• **Task inputs**
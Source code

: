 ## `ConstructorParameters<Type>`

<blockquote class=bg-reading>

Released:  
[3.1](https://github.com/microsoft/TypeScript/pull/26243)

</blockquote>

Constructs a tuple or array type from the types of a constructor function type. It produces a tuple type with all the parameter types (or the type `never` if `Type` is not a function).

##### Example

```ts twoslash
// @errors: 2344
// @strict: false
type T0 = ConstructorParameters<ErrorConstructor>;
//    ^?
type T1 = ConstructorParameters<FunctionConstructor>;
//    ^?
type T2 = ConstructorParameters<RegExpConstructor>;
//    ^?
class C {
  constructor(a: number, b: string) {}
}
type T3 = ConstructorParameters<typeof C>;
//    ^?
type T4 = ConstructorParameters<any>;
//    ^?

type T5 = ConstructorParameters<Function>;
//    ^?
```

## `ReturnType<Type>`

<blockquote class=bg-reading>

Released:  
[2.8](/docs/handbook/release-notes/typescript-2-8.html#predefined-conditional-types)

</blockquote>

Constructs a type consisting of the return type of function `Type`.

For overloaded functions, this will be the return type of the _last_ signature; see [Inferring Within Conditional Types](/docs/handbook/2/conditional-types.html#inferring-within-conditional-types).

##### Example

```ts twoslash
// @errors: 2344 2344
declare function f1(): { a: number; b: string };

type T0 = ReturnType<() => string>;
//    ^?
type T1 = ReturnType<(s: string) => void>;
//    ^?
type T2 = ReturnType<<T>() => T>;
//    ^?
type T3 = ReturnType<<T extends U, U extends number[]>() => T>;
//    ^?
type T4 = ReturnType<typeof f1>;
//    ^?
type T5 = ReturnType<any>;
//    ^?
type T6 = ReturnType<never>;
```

• **Work item**
Reproduce, with no other lines, the one containing "For overloaded functions, this" and all lines after it through the end of the data above.

• **Response to this task**
For overloaded functions, this will be the return type of the _last_ signature; see [Inferring Within Conditional Types](/docs/handbook/2/conditional-types.html#inferring-within-conditional-types).

##### Example

```ts twoslash
// @errors: 2344 2344
declare function f1(): { a: number; b: string };

type T0 = ReturnType<() => string>;
//    ^?
type T1 = ReturnType<(s: string) => void>;
//    ^?
type T2 = ReturnType<<T>() => T>;
//    ^?
type T3 = ReturnType<<T extends U, U extends number[]>() => T>;
//    ^?
type T4 = ReturnType<typeof f1>;
//    ^?
type T5 = ReturnType<any>;
//    ^?
type T6 = ReturnType<never>;
```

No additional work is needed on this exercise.